[Extracted data entries]
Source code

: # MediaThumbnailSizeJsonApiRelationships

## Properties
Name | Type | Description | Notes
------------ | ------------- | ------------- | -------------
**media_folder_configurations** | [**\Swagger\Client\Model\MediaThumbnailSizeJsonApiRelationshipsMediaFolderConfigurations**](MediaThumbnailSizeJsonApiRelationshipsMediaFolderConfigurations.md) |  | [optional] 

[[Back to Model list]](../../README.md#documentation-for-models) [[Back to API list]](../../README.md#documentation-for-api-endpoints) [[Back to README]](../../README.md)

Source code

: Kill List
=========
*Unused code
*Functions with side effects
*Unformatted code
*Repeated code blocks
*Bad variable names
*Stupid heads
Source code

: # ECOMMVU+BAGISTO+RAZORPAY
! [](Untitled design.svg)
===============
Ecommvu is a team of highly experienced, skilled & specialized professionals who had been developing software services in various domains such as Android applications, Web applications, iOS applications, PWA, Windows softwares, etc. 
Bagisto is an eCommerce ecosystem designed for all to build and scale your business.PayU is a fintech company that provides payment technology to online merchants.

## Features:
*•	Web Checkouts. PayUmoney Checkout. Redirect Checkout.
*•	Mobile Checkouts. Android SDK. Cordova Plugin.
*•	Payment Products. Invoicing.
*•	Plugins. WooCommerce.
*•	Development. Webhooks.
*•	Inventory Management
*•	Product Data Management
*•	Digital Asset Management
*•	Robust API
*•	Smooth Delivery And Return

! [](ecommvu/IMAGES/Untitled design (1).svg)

*YOUR OBJECTIVE*
The string "Checkouts": state how many lines above contain it, giving nothing but the number.

*SOLUTION BELOW*
2